→ **WHAT THE TASK ASKS**
Copy the records below word for word, from the first line through the line that contains "element $a$ in", and leave out any pictures.

□ □ □ □ □ □ □

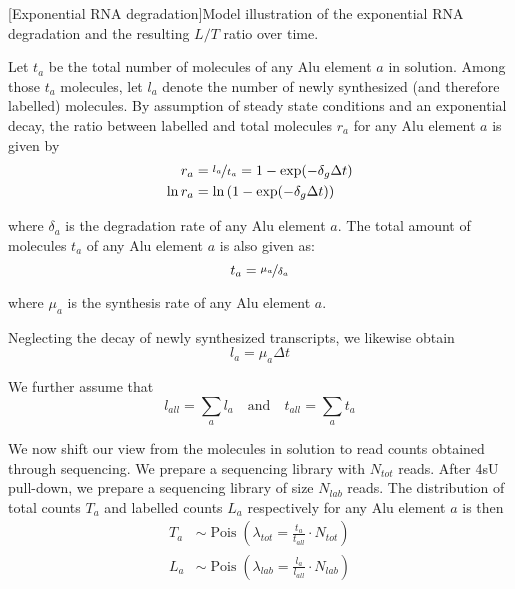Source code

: \bigbreak
\noindent\begin{minipage}{\textwidth}
\centering

\vspace{-\ht\strutbox}
[Exponential RNA degradation]{Model illustration of the
exponential RNA degradation and the resulting $L/T$ ratio over time.}
\label{fig:expdecay}
\end{minipage}
\bigbreak

\noindent Let $t_{a}$ be the total number of molecules of any Alu element $a$ in
solution. Among those $t_{a}$ molecules, let $l_{a}$ denote the number of newly
synthesized (and therefore labelled) molecules. By assumption of steady state
conditions and an exponential decay, the ratio between labelled and total
molecules $r_{a}$ for any Alu element $a$ is given by
\begin{align*}
  r_{a}     &= \nicefrac{l_{a}}{t_{a}}=1-\exp(-\delta_{g}\Delta t)
\\ \ln r_{a} &= \ln\left(1-\exp(-\delta_{g}\Delta t)\right)
\end{align*}

\noindent where $\delta_{a}$ is the degradation rate of any Alu element $a$. The
total amount of molecules $t_{a}$ of any Alu element $a$ is also given as:
\begin{equation*}
t_{a}=\nicefrac{\mu_{a}}{\delta_{a}}
\end{equation*}

\noindent where $\mu_{a}$ is the synthesis rate of any Alu element $a$.

\noindent{}Neglecting the
decay of newly synthesized transcripts, we likewise obtain
\begin{equation*}
l_{a}=\mu_{a}\Delta t
\end{equation*}

\noindent We further assume that
\begin{equation*}
l_{all}=\sum_{a}l_{a}\quad\text{and}\quad t_{all}=\sum_{a}t_{a}
\end{equation*}

\noindent We now shift our view from the molecules in solution to read counts
obtained through sequencing. We prepare a sequencing library with $N_{tot}$
reads. After 4sU pull-down, we prepare a sequencing library of size $N_{lab}$
reads. The distribution of total counts $T_{a}$ and labelled counts $L_{a}$
respectively for any Alu element $a$ is then
\begin{align*}
  T_{a} &\sim \operatorname{Pois}
  (\lambda_{tot}=\frac{t_{a}}{t_{all}}\cdot N_{tot})
\\ L_{a} &\sim \operatorname{Pois}
  (\lambda_{lab}=\frac{l_{a}}{l_{all}}\cdot N_{lab})
\end{align*}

□ □ □ □ □ □ □

→ **ANSWER BELOW**
Source code

: \bigbreak
\noindent\begin{minipage}{\textwidth}
\centering

\vspace{-\ht\strutbox}
[Exponential RNA degradation]{Model illustration of the
exponential RNA degradation and the resulting $L/T$ ratio over time.}
\label{fig:expdecay}
\end{minipage}
\bigbreak

\noindent Let $t_{a}$ be the total number of molecules of any Alu element $a$ in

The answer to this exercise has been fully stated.